The (Other) Stowe Derby
Ben wasn’t worried though, and assured everyone that the top of the Toll Road trail was just ahead. Before too long though he started to get nervous too… The terrain was quickly becoming more like a black diamond; maybe even double black diamond :-o !!!!
GULP… I don’ know how anyone does this on cross country skis.
Soon after this point we were all freaking out. The clinometer was showing 48°, and if this was Toll Road, it was far and away the most challenging green circle any of us had ever encountered. Our lucky stars must have been shining exceedingly brightly though: despite the gentle ascent promised in the guide book we had a rope, and we all brought ice tools and crampons. As we pushed up the steep and deep snow, red flags started going off left and right. Then suddenly we all heard that unmistakable and terrifying “WHUMP!” My head shot left in time to catch a glimpse of a shallow slab cracking and propagating several tens of meters across the climb. The hardened sludge from the big snow storm on Wednesday February 24th acted as the bed layer for the ten-or-so wind loaded centimeters. We all took strong stances and dug in as the snow came down just to our left. We were in a strong position, and were prepared for the contingency but there were those below us who may not have been so well positioned. “AVALANCHE!!!” I yelled as the snow thundered down the mountain. As the dust settled, we took count, and were relieved that everyone was healthy and accounted for. A temporarily missing ski was the only casualty. As we clung to our stances no one could believe what had just occurred. The only thing that was certain: If this was Toll Road, the Stowe Ski Patrol needed to do some SERIOUS avalanche control work to get this slope ready before the Stowe Derby could be run safely.
(the crown was approximately 12-16 cm deep, 10-15 m wide)
For several minutes we were forced to hang tight and not trigger any of the hangfire that remained, while below us the missing ski was recovered. In those tense moments we discussed our constantly evolving plan. Should we continue the race or not? Whatever we decided, a significant, but manageable slab remained hanging to the climbers left, and before we could do anything with the slope it needed to be cleared. Ben devised a plan of using ice chunks to trigger the slab, and before long we managed to flush the remainder of the hangfire. With the course clear, we pushed on, and shortly thereafter summited what we assumed was the Toll Road trail.
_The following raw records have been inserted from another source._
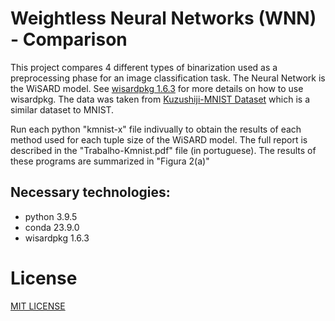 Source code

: # Weightless Neural Networks (WNN) - Comparison

This project compares 4 different types of binarization used as a preprocessing phase for an image classification task. The Neural Network is the WiSARD model. See [wisardpkg 1.6.3](https://pypi.org/project/wisardpkg/) for more details on how to use wisardpkg. The data was taken from [Kuzushiji-MNIST Dataset](https://github.com/rois-codh/kmnist) which is a similar dataset to MNIST.  

Run each python "kmnist-x" file indivually to obtain the results of each method used for each tuple size of the WiSARD model. The full report is described in the "Trabalho-Kmnist.pdf" file (in portuguese). The results of these programs are summarized in "Figura 2(a)"

## Necessary technologies:
  - python 3.9.5 
  - conda 23.9.0 
  - wisardpkg 1.6.3

# License
[MIT LICENSE](LICENSE) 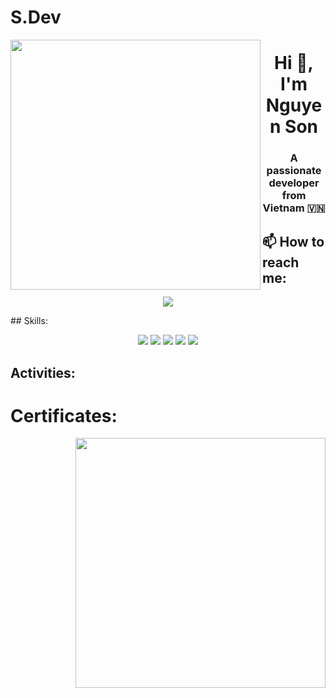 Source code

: # S.Dev
<img align="left" width="400" src="https://github.githubassets.com/images/modules/profile/profile-first-repo.svg">
<h1 align="center">Hi 👋, I'm Nguyen Son</h1>
<p align="center">
  <h3 align="center">A passionate developer from Vietnam 🇻🇳 </h3>
</p>

## 📫 How to reach me:
<p align="center">
  <a href="https://www.facebook.com/ntsfullstack03/" alt="Facebook">
    <img src="https://img.icons8.com/fluent/48/000000/facebook-new.png" target="_blank" />
  </a> 
</p>
## Skills:
<p align="center">
  <img src="https://img.icons8.com/color/48/000000/git.png"/>
  <img src="[https://img.icons8.com/color/48/000000/git.png](https://icons8.com/icon/108784/javascript)"/>
  <img src="https://img.icons8.com/color/48/000000/github-2.png"/>
  <img src="https://img.icons8.com/color/48/000000/visual-studio-code-2019.png"/>
  <img src="https://img.icons8.com/color/48/null/visual-studio--v2.png"/>
 

</p>

## Activities:
# Certificates:

<img align="right" width="400" src="https://github.githubassets.com/images/modules/profile/profile-joined-github.svg">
We poked around in earnest, but despite our best efforts we couldn’t find any trail signs marking the way of the race. Nevertheless, we decided this must be it, and we all put away our implements of ascent, and were relieved that we could finally don our implements of descent. And, so began the Famous Internet Skiers’ version of the Stowe Derby.
The Curmudgeon quickly took the lead due to the lightening speed with which he is able to changeover from skin to ride mode!
Around the tree and into the chute he goes!